Some data are best presented in a table format. Here are tips on how to correctly present a table. Remember to include a description that goes ABOVE the table.

Tips on presenting results in a table.

Graphs come in many types: Line graphs, Bar graphs, Scatter plots, Pie charts, etc. The best fit for the data will depend on the experiment. Remember to include a description that goes BELOW the graph.

Tips for presenting results in a graph

12 Responses to Presenting Results

  1. Thomas

    Hey, Im not sure if i have variables or not. My project is about surface tension. I put objects on water and canola oil to see if surface tension holds them up or not. Please help me i only have a few days (2 days)

  2. Dr. Maille Lyons

    Thomas – you do have variables!

    Your INDEPENDENT variable is the “thing” you varied or changed. It sounds to me like the objects were different ? so if you put different objects on oil and water then this was one of your independent variables. The other INDEPENDENT variable would be the liquids. Water (sounds like your control) and oil (your experimental situation)

    Your DEPENDENT variable is the “thing” you measured. It sounds like you either counted yes/no for if the liquid held up the object or maybe you timed how long it took before the object fell through? Either way, your DEPENDENT variable is the yes/no condition or the time.

    Dr. Lyons

  3. Annette

    I am trying to show results for comparing popcorn popped. One is butter the other is extra butter. Can you give me some ideas on how to set up the results?

  4. Annette

    Should I include pictures?

  5. Quenmum

    My son science fair project is changing 3 ingredients in making cookies…adding more sugar, adding milk instead and by adding oil… Is this a bar graph and if so how? Thanks

    • Dr. Maille Lyons

      As long as you measured something that generated a number, then what goes on the y-axis with the “treatment” on the x-axis = 1 bar for each treatment (more sugar; milk no oil; third change).

      You could measure cookie diameter; cookie height; etc. it must be a number, not just “that one looks best”

      Good luck

  6. Melanie

    My daughter is doing a science fair project on added decomposers. The experiment she did was slicing an apple and having yeast added to some of the slices and nothing added to the other slices. How would we do an graph on something like this??

    • Dr. Maille Lyons

      What did she measure?

      Time to decomposition? Percent decomposition? Weight loss of Apple?
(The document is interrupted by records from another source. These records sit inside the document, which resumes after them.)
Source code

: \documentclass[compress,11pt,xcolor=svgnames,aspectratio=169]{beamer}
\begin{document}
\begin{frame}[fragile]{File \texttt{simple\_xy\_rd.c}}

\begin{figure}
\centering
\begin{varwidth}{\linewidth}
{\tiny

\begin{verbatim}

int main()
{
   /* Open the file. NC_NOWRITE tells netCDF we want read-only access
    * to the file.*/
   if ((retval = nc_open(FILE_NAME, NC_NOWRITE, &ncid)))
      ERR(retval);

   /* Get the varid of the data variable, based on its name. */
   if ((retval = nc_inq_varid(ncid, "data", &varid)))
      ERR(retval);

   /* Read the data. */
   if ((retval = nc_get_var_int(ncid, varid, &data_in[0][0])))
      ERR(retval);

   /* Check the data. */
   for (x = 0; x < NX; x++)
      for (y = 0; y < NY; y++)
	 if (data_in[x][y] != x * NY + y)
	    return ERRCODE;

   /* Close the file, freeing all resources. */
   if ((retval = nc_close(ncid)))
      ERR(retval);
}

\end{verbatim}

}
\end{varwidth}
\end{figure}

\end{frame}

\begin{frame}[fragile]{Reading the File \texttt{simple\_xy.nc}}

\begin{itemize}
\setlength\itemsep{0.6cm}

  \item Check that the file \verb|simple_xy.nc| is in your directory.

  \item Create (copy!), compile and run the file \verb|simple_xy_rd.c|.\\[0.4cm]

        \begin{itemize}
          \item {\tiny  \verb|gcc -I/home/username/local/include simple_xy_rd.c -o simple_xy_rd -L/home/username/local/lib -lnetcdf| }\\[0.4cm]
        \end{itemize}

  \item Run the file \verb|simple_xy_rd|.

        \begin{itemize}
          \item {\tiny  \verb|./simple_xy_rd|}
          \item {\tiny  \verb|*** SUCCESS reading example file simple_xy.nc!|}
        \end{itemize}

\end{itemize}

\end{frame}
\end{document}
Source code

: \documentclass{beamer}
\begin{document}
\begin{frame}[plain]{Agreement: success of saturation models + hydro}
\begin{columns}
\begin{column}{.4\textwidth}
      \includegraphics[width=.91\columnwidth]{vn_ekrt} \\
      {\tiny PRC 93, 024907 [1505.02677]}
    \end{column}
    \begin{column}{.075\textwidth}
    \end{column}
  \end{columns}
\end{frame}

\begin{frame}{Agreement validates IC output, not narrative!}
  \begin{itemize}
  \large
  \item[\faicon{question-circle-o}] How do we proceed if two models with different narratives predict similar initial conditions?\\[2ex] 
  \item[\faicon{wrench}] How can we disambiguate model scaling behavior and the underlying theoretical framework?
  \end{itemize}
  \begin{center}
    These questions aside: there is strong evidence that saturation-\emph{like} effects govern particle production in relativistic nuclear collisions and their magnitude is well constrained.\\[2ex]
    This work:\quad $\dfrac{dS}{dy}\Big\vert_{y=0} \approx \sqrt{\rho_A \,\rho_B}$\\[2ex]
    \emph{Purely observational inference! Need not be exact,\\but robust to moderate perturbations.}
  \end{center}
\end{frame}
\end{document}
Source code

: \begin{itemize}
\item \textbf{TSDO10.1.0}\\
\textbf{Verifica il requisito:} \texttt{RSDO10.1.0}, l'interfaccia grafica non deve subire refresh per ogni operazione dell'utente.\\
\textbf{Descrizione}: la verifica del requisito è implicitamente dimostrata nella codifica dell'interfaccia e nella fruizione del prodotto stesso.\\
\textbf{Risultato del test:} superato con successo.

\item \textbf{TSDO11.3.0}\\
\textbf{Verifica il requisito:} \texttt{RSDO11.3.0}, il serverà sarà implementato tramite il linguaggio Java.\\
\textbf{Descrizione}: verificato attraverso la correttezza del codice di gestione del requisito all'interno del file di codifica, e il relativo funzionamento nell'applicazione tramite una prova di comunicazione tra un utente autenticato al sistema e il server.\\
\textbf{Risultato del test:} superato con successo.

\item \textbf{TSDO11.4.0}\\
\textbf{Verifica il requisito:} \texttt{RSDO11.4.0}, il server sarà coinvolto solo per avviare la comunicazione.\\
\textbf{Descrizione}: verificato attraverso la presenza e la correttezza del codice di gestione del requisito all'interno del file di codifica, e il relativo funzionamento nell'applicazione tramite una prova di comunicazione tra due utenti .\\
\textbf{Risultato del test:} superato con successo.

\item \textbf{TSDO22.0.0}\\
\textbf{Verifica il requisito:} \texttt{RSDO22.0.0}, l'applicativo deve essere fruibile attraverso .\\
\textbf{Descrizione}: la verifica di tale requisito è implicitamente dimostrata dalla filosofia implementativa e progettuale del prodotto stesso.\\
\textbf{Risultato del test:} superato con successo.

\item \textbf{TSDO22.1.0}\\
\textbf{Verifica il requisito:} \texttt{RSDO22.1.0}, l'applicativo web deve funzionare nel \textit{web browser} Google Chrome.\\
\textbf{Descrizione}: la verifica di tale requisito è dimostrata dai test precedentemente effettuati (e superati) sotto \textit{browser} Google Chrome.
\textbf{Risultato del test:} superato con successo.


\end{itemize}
      Whatever was measured goes on the y-axis; you would make a bar graph with (nothing/control) as one bar and (yeast) as the other bar.

      • Melanie

        We have kept track of the time of decomposition, and have taken pictures to show the difference of the two apples slices ( one with yeast added and the other with nothing added) What would the experimental variable be and the controlled variable be?

  7. Melanie

    We have kept track of the rotting difference between the two apples one with added yeast and the other with nothing being added. We have taken pictures over a 2wk period. What would the experimental variable be and the controlled variables??